E-mail—[email protected].

CAREER:

Journalist. Contributor to media including the Guardian and Prospect.

AWARDS, HONORS:

Shortlisted for the Costa Biography Award, 2006, for Nabeel's Song.

WRITINGS:

Nabeel's Song: A Family Story of Survival in Iraq, Doubleday (New York, NY), 2006, also published as The Poet of Baghdad: A True Story of Love and Defiance, Broadway (New York, NY), 2008.

ADAPTATIONS:

Nabeel's Song was published in Dutch as De Dichter van Bagdad.

SIDELIGHTS:

Journalist Jo Tatchell has spent many years reporting on and visiting the Middle East. During her time there, she was drawn to the story of Nabeel Yasin, an Iraqi poet whose life and family were affected by the rise to power of the Ba'ath religious-political party. Yasin went from being a well respected poet to holding the title "Enemy of the State" in a relatively short period of time, with himself and his family paying the price. It is this story that Tatchell turned into her first book, the biographical novel Nabeel's Song: A Family Story of Survival in Iraq, published in 2006.
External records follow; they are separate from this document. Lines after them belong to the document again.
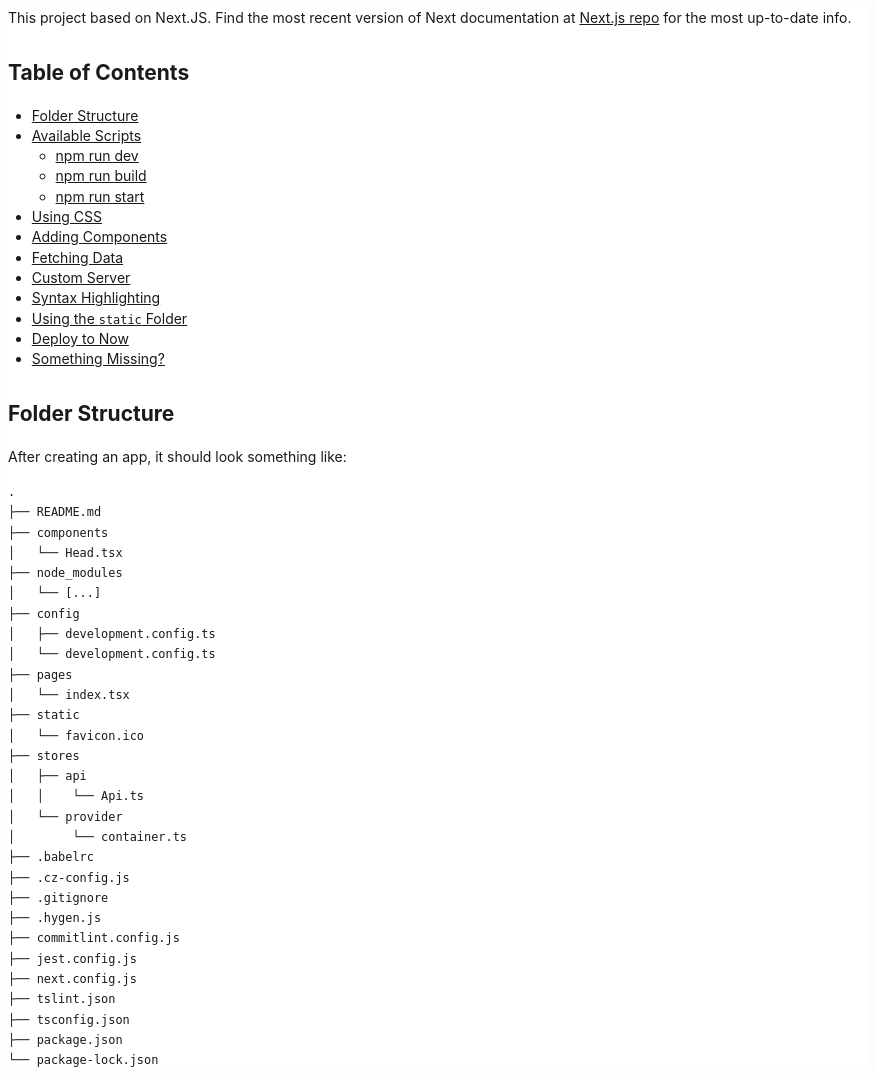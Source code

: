 This project based on Next.JS.
Find the most recent version of Next documentation at [Next.js repo](https://github.com/zeit/next.js) for the most 
up-to-date info.

## Table of Contents

- [Folder Structure](#folder-structure)
- [Available Scripts](#available-scripts)
  - [npm run dev](#npm-run-dev)
  - [npm run build](#npm-run-build)
  - [npm run start](#npm-run-start)
- [Using CSS](#using-css)
- [Adding Components](#adding-components)
- [Fetching Data](#fetching-data)
- [Custom Server](#custom-server)
- [Syntax Highlighting](#syntax-highlighting)
- [Using the `static` Folder](#using-the-static-folder)
- [Deploy to Now](#deploy-to-now)
- [Something Missing?](#something-missing)

## Folder Structure

After creating an app, it should look something like:

```
.
├── README.md
├── components
│   └── Head.tsx
├── node_modules
│   └── [...]
├── config
│   ├── development.config.ts
│   └── development.config.ts
├── pages
│   └── index.tsx
├── static
│   └── favicon.ico
├── stores
│   ├── api
│   │    └── Api.ts
│   └── provider
│        └── container.ts
├── .babelrc
├── .cz-config.js
├── .gitignore
├── .hygen.js
├── commitlint.config.js
├── jest.config.js
├── next.config.js
├── tslint.json
├── tsconfig.json
├── package.json
└── package-lock.json
```
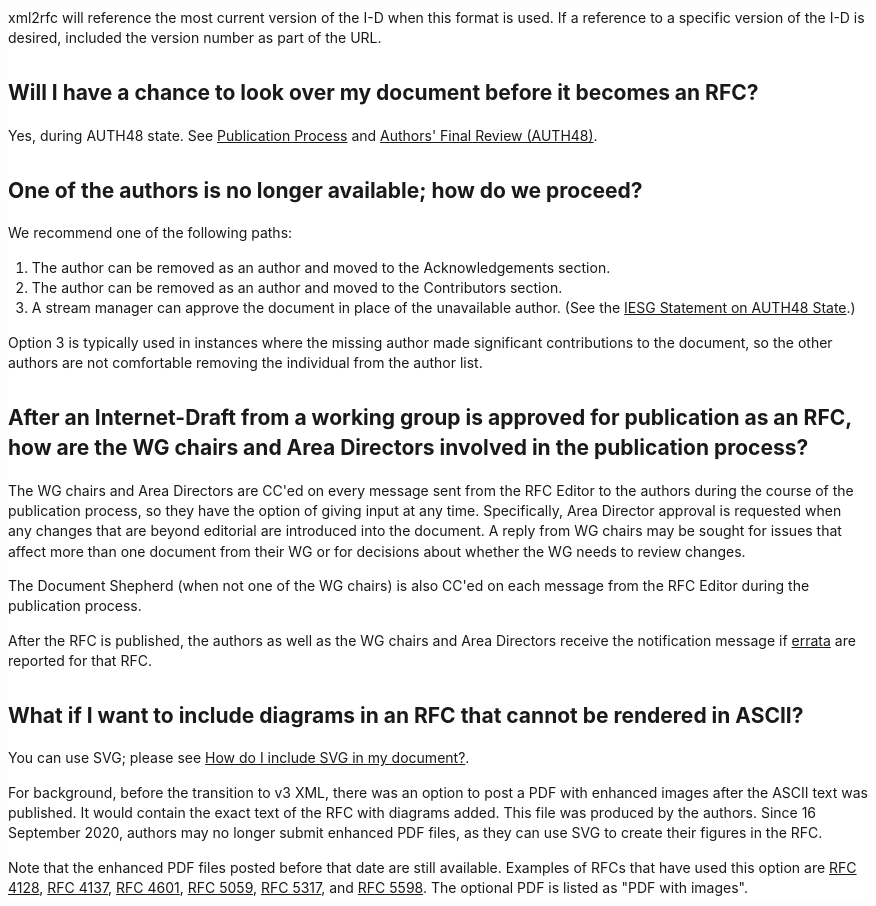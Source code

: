 xml2rfc will reference the most current version of the I-D when this format is used. If a reference to a specific version of the I-D is desired, included the version number as part of the URL.

## <a id="lastlook"></a> Will I have a chance to look over my document before it becomes an RFC?

Yes, during AUTH48 state. See [Publication Process](/pubprocess) and [Authors' Final Review (AUTH48)](/pubprocess/auth48).

## <a id="missingauthor"></a> One of the authors is no longer available; how do we proceed?

We recommend one of the following paths:

1.  The author can be removed as an author and moved to the Acknowledgements section.
2.  The author can be removed as an author and moved to the Contributors section.
3.  A stream manager can approve the document in place of the unavailable author. (See the [IESG Statement on AUTH48 State](https://www.ietf.org/iesg/statement/auth48.html).)

Option 3 is typically used in instances where the missing author made significant contributions to the document, so the other authors are not comfortable removing the individual from the author list.

## <a id="involved"></a> After an Internet-Draft from a working group is approved for publication as an RFC, how are the WG chairs and Area Directors involved in the publication process?

The WG chairs and Area Directors are CC'ed on every message sent from the RFC Editor to the authors during the course of the publication process, so they have the option of giving input at any time. Specifically, Area Director approval is requested when any changes that are beyond editorial are introduced into the document. A reply from WG chairs may be sought for issues that affect more than one document from their WG or for decisions about whether the WG needs to review changes.

The Document Shepherd (when not one of the WG chairs) is also CC'ed on each message from the RFC Editor during the publication process.

After the RFC is published, the authors as well as the WG chairs and Area Directors receive the notification message if [errata](/errata.php) are reported for that RFC.

## <a id="enhanced"></a> What if I want to include diagrams in an RFC that cannot be rendered in ASCII?

You can use SVG; please see [How do I include SVG in my document?](/materials/FAQ-xml2rfcv3.html#name-how-do-i-include-svg-in-my-).

For background, before the transition to v3 XML, there was an option to post a PDF with enhanced images after the ASCII text was published. It would contain the exact text of the RFC with diagrams added. This file was produced by the authors. Since 16 September 2020, authors may no longer submit enhanced PDF files, as they can use SVG to create their figures in the RFC.

Note that the enhanced PDF files posted before that date are still available. Examples of RFCs that have used this option are [RFC 4128](/info/rfc4128), [RFC 4137](/info/rfc4137), [RFC 4601](/info/rfc4601), [RFC 5059](/info/rfc5059), [RFC 5317](/info/rfc5317), and [RFC 5598](/info/rfc5598). The optional PDF is listed as "PDF with images".
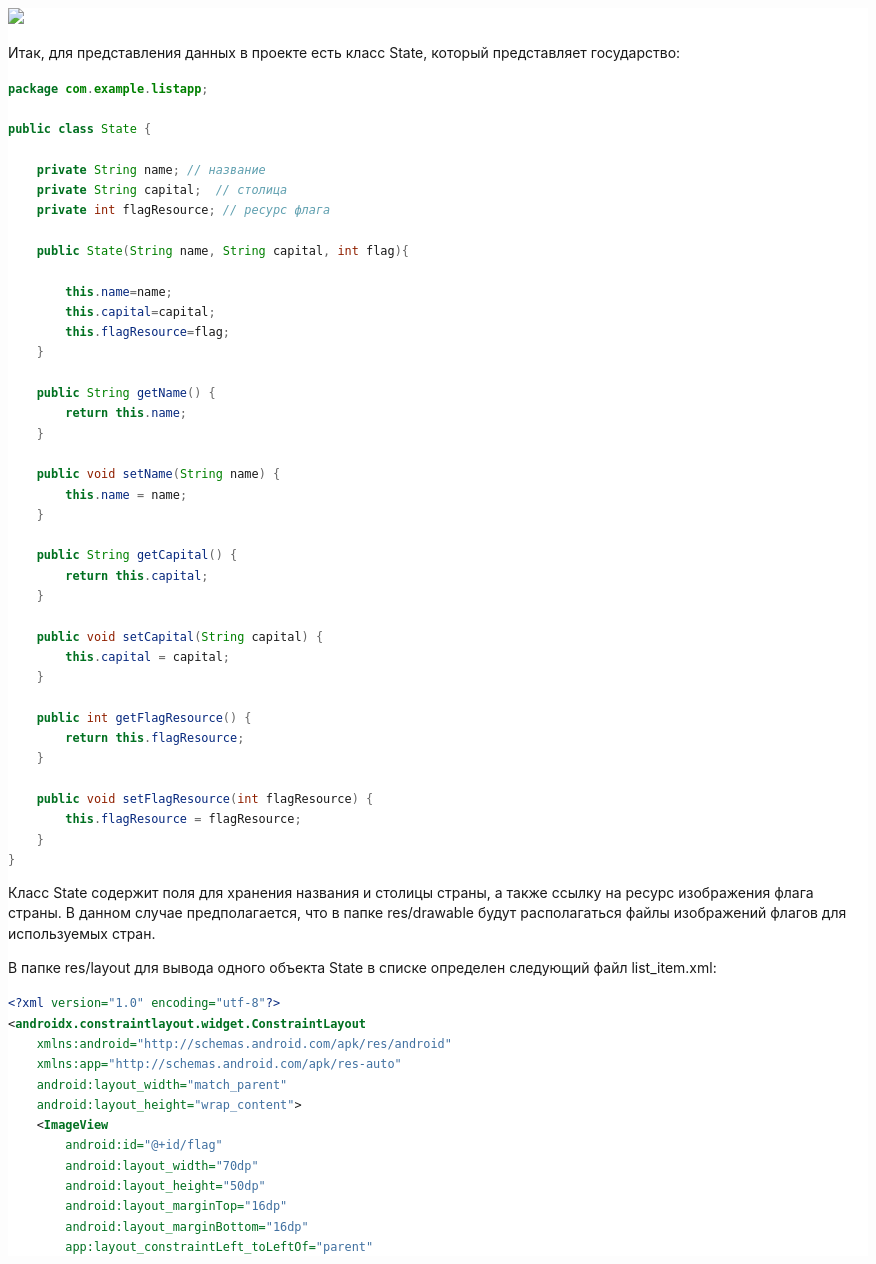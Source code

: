 ![](https://metanit.com/java/android/pics/recyclerview3.png)

Итак, для представления данных в проекте есть класс State, который представляет государство:

```java
package com.example.listapp;
 
public class State {
 
    private String name; // название
    private String capital;  // столица
    private int flagResource; // ресурс флага
 
    public State(String name, String capital, int flag){
 
        this.name=name;
        this.capital=capital;
        this.flagResource=flag;
    }
 
    public String getName() {
        return this.name;
    }
 
    public void setName(String name) {
        this.name = name;
    }
 
    public String getCapital() {
        return this.capital;
    }
 
    public void setCapital(String capital) {
        this.capital = capital;
    }
 
    public int getFlagResource() {
        return this.flagResource;
    }
 
    public void setFlagResource(int flagResource) {
        this.flagResource = flagResource;
    }
}
```
Класс State содержит поля для хранения названия и столицы страны, а также ссылку на ресурс изображения флага страны. В данном случае предполагается, что в папке res/drawable будут располагаться файлы изображений флагов для используемых стран.

В папке res/layout для вывода одного объекта State в списке определен следующий файл list_item.xml:

```xml
<?xml version="1.0" encoding="utf-8"?>
<androidx.constraintlayout.widget.ConstraintLayout
    xmlns:android="http://schemas.android.com/apk/res/android"
    xmlns:app="http://schemas.android.com/apk/res-auto"
    android:layout_width="match_parent"
    android:layout_height="wrap_content">
    <ImageView
        android:id="@+id/flag"
        android:layout_width="70dp"
        android:layout_height="50dp"
        android:layout_marginTop="16dp"
        android:layout_marginBottom="16dp"
        app:layout_constraintLeft_toLeftOf="parent"
```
In Nabeel's Song, Tatchell tells the story of Yasin's life, from his birth in the 1950s and the happy youth he enjoyed, through a violent Ba'athist overthrow of the Iraqi government in 1963 and all its repercussions, up through 2003 and the end of the Ba'ath party's reign in Iraq, when she talks with Yasin about his memories and hopes. Yasin grew up in a family of seven children, happy, well-educated, and taught to "be true to their principles," as Jacqueline Burton observed on the Post.IE Web site, which unfortunately, under the restrictive Ba'athist rule, sets "them on a downward spiral." Due to their tendency to speak their minds and stick to their beliefs, members of the Yasin family are arrested on numerous occasions, treated with violence and disdain, and young Nabeel is even declared an enemy of the state while in his early twenties. He remains in hiding for several years, but when he is discovered, he makes an escape with his wife and son, eventually ending up in London. As Tatchell mentions in Nabeel's Song, Yasin "is a casualty in a hidden war. Their country has invaded itself and is turning so many of the people into criminals."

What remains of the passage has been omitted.